The reason I didn’t set a harder goal in the first place is because I was scared. I considered setting a goal of breaking or going just over 4 hours but then I came to the realization that would be a 33-minute PR, which is huge. I’m very new to marathoning and I still consider myself a beginner runner, but when I look down at the paces on my Garmin I realize, I am getting better. I’m getting faster.

I’ve decided to continue with this plan by following the mileage and most of the workouts but going with the paces that feel comfortable to me. If that means I’m running my easy runs at 8:45/mile instead of 10:32/mile so be it.

As far as any new time goals, I may just keep that one to myself for now!

What do you think I should do? Re-adjust my time goal or stick to this one and see what happens race day?

33 thoughts on “On Running Faster than Marathon Pace

  1. I’m not an expert on this, as I’m still training for my second marathon too — but I think you could re-adjust your time goals. I ran my marathon in December around the same time as yours, and this time I am going to aim for sub-4. I have seen other runners drop significant time between first and second marathon.

    • Thanks for the advice Kristen! I am anticipating dropping significantly in my finish time but I’m still unsure of how much. It’s good to know you’re aiming for sub-4 too especially since you had a similar finishing time as I did. Maybe I will reconsider :)

  2. It’s so hard to say, everyone is so different. I have been through marathon training cycles when I felt the same way as you and then on race day I bonked. I did a training plan and stuck to it even though it felt slow and achieved my goal no problem, but then latter thought I should have put more effort into my training. I would go with how you feel, if it truly feels easy then stick with what your body is telling you.

    • I agree. There are just so many “what ifs” in running, especially marathons, that it’s hard to know what the right thing is to do. I think I’m going to go with how I’m feeling though.

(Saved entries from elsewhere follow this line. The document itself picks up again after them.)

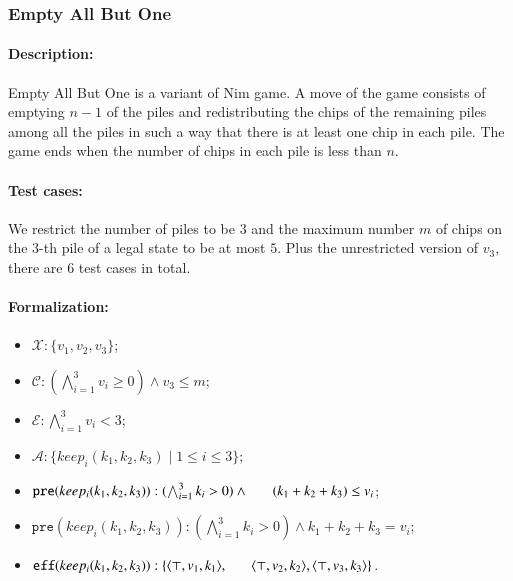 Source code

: \documentclass[review]{elsarticle}
\newcommand{\set}[1]{\{ #1 \}}
\newcommand{\tuple}[1]{\langle {#1} \rangle}
\newcommand{\true}{\top}
\newcommand{\statevar}{\mathcal{X}}
\newcommand{\act}{\mathcal{A}}
\newcommand{\constraint}{\mathcal{C}}
\newcommand{\estate}{\mathcal{E}}
\newcommand{\pre}{\mathtt{pre}}
\newcommand{\eff}{\mathtt{eff}}
\begin{document}
\subsubsection{Empty All But One \protect\cite{Fer1998}}
\paragraph{Description:}
Empty All But One is a variant of Nim game.
A move of the game consists of emptying $n - 1$ of the piles and redistributing the chips of the remaining piles among all the piles in such a way that there is at least one chip in each pile.
The game ends when the number of chips in each pile is less than $n$. 

\paragraph{Test cases:}
We restrict the number of piles to be $3$ and the maximum number $m$ of chips on the $3$-th pile of a legal state to be at most $5$. 
Plus the unrestricted version of $v_3$, there are $6$ test cases in total.

\paragraph{Formalization:}

\begin{itemize}
	\item $\statevar: \set{v_1, v_2, v_3}$;
	\item $\constraint: (\bigwedge_{i=1}^{3} v_i \ge 0) \wedge v_3 \le m$;
	\item $\estate: \bigwedge_{i=1}^{3} v_i < 3$;
	
	\item $\act:\set{keep_i(k_1, k_2, k_3){\mid}1\le i \le 3}$;
	\item $\pre(keep_i(k_1, k_2, k_3)) : (\bigwedge_{i=1}^{3} k_i > 0) \wedge \\ \hspace*{6mm}
	(k_1 + k_2 +k_3)\le v_i $;
	\item {\color{red}$\pre(keep_i(k_1, k_2, k_3)) : (\bigwedge_{i=1}^{3} k_i > 0) \wedge k_1 + k_2 + k_3 = v_i$;}
	\item $\eff(keep_i(k_1, k_2, k_3)) : \set{\tuple{\true, v_1, k_1}, \\ \hspace*{6mm}
		\tuple{\true, v_2, k_2},\tuple{\true, v_3, k_3}}$.
	
	
\end{itemize}
\end{document}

  3. I think every body is different. Running on a high school and college track team, you see people who workout faster than others, race better than others, and/or do runs faster than others and could all run the same race time. For me, I found most programs prescribe too slow of a pace for my easy runs. If you are comfortably holding a significantly faster pace, keep going! As for readjusting your goals, I would leave your goal the same because it is important to continually progress in baby steps. Start the race off around what you planned on going out in with your current goal and see what happens! I think you will really surprise yourself!!!

    • Thanks for your advice! It’s such a toss up but I think I’ll try to go out at my target pace and if I’m still feeling really good at 13.1 I’ll ramp it up a bit.

  4. Everyone is different when it comes to race pace and everyone is different when it comes to determining goals! I would run based on effort throughout your training and readjust your race goals based on that – though it sounds like you are already doing that!

  5. Kind of glad to see you posting about this…I’ve been noticing how many of your “easy” runs were being done much faster than prescribed pace! I’m also training for the Marine Corps Marathon, and it will be my first. So while I’m by no means an expert, I’ve consulted those who are on this same issue.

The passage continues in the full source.